I say again that this document is the product of the two Governments: it is not in the ownership of the DUP or any other political party. All political parties will have had their input to it. I certainly had never read it before I was handed it at the plenary session at St Andrews. I knew what some parts of it would contain, because we had been involved in negotiations on those. However, there were other elements that I had never seen before, and therefore the DUP is in no way bound by them. We are responding to the Governments’ document. That is why we have the difficulty: because the Governments’ understanding of various parties’ positions was either imperfect, or imperfectly translated into the agreement.

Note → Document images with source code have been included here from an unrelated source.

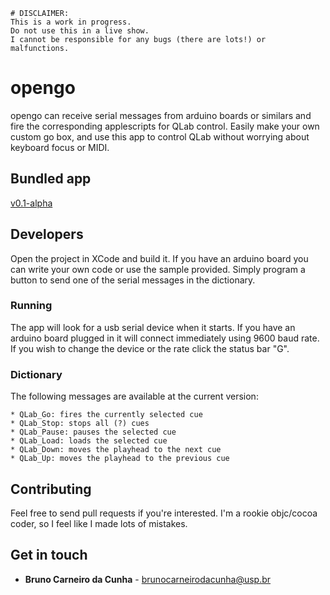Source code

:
 ```
# DISCLAIMER:
This is a work in progress.
Do not use this in a live show.
I cannot be responsible for any bugs (there are lots!) or malfunctions.
```

# opengo

opengo can receive serial messages from arduino boards or similars and fire the corresponding applescripts for QLab control. Easily make your own custom go box, and use this app to control QLab without worrying about keyboard focus or MIDI.

## Bundled app

[v0.1-alpha](https://github.com/batmacumba/opengo/releases/tag/v0.1-alpha)

## Developers

Open the project in XCode and build it. If you have an arduino board you can write your own code or use the sample provided. Simply program a button to send one of the serial messages in the dictionary.

### Running

The app will look for a usb serial device when it starts. If you have an arduino board plugged in it will connect immediately using 9600 baud rate. If you wish to change the device or the rate click the status bar "G".

### Dictionary

The following messages are available at the current version:
```
* QLab_Go: fires the currently selected cue
* QLab_Stop: stops all (?) cues
* QLab_Pause: pauses the selected cue
* QLab_Load: loads the selected cue
* QLab_Down: moves the playhead to the next cue
* QLab_Up: moves the playhead to the previous cue
```


## Contributing

Feel free to send pull requests if you're interested. I'm a rookie objc/cocoa coder, so I feel like I made lots of mistakes.

## Get in touch

* **Bruno Carneiro da Cunha** - brunocarneirodacunha@usp.br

In the last three quarters of an hour, we have seen the issues that led to the DUP’s saying, “Hold on a second. Let us not end up with what you did with the Belfast Agreement and its constructive ambiguity. Let everyone be absolutely certain where they stand on the issues. We will have no fuzziness about the matter: everyone needs to know exactly what is expected of them and what they intend to do.” It is in the interests of the process as a whole that everyone knows where they are going with it, and it is clear, and has become more clear today, that the authority will not be vested in Sinn Féin’s ardchomhairle to take the decision to give support to the police, as is required by the terms of the St Andrews Agreement.

If that is the case, then clearly, before we can move to the next stage, some Sinn Féin body — I believe it is the Ard-Fheis — will have to give that authority. That is why the process is currently logjammed. I do not blame any of the parties around this table, because it is not their document, but to move forward we must ensure that one element, or one party, does not move ahead of the others. We must ensure that everyone is in a position to move forward, and if that means waiting for the Ard-Fheis to meet and take the decision, so be it. However, it is not beyond the organisational capability of Sinn Féin to call an Ard-Fheis. It is not that far down the road, from Kerry to wherever, to gather people together.

Dr Farren: You have been there.

Mr P Robinson: I have been to many parts of the Republic of Ireland, and I have been made very welcome wherever I go.

[Laughter.]

Mr Kennedy: You might want to think about that.

Mr McNarry: Mr Wells was not very welcome in Dundalk.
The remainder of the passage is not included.